In her research, Hellstrand Tang has now developed a simple, standardised e-health tool for the risk assessment of feet. Clear descriptions and pictures guide the person through the 22 self-examination steps so there can be no uncertainty about the patient’s status.
Rapid clinical implementation
The patient is asked questions about, for example, mobility, foot ulcers, numbness and degree of perspiration. Reduced foot perspiration may indicate a nerve injury. Likewise, the presence of a bunion (hallux valgus), hammer toe or other deformity is examined, and so on. All the question variables have been scientifically tested so that a certain condition is always given the same classification and treatment recommendation.
In the autumn, Sahlgrenska University Hospital in Gothenburg will start to use the D-Foot tool and it is hoped that other clinics will do the same.
“I am very pleased that the tool is being taken into use so soon and can thereby help patients,” says Ulla Hellstrand Tang.
She has also investigated which aids best protect patients’ feet from unnecessarily high pressure. In a two-year study, about a hundred patients tested both prefabricated and individually designed insoles. Pressure was measured regularly at seven different measuring points under the feet. The heels were subjected to the strongest pressure.
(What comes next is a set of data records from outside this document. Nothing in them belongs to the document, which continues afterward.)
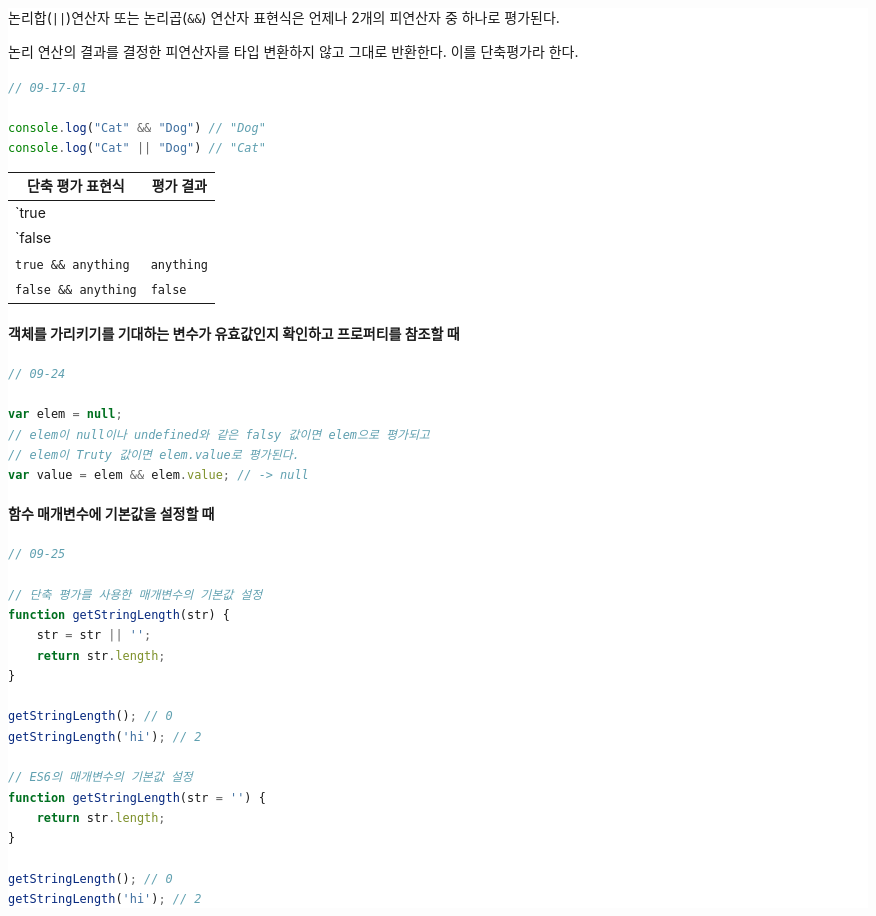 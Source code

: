 논리합(`||`)연산자 또는 논리곱(`&&`) 연산자 표현식은 언제나 2개의 피연산자 중 하나로 평가된다.

논리 연산의 결과를 결정한 피연산자를 타입 변환하지 않고 그대로 반환한다. 이를 단축평가라 한다.

```js
// 09-17-01

console.log("Cat" && "Dog") // "Dog"
console.log("Cat" || "Dog") // "Cat"
```

| 단축 평가 표현식 | 평가 결과 |
| - | - |
|`true || anything` | `true` |
|`false || anything` | `anything` |
|`true && anything` | `anything` |
|`false && anything` | `false` |

#### 객체를 가리키기를 기대하는 변수가 유효값인지 확인하고 프로퍼티를 참조할 때

```js
// 09-24

var elem = null;
// elem이 null이나 undefined와 같은 falsy 값이면 elem으로 평가되고
// elem이 Truty 값이면 elem.value로 평가된다.
var value = elem && elem.value; // -> null
```

#### 함수 매개변수에 기본값을 설정할 때

```js
// 09-25

// 단축 평가를 사용한 매개변수의 기본값 설정
function getStringLength(str) {
    str = str || '';
    return str.length;
}

getStringLength(); // 0
getStringLength('hi'); // 2

// ES6의 매개변수의 기본값 설정
function getStringLength(str = '') {
    return str.length;
}

getStringLength(); // 0
getStringLength('hi'); // 2
```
Pressure distribution is important
“It was shown that a personally designed insole gives a closer fit around the heel cushion, provides support to a larger area, and reduces pressure significantly more than a traditional, prefabricated insole does,” says Ulla Hellstrand Tang.
“However, we could also see that combinations of good shoes and prefabricated insoles created good support and acceptable pressure for some people. A patient whose feet are in relatively good shape can begin by using a cheaper and simpler insole. The advantage of this is that the patient’s treatment is completed after just one visit and no return appointment after two-three weeks is necessary,” she says.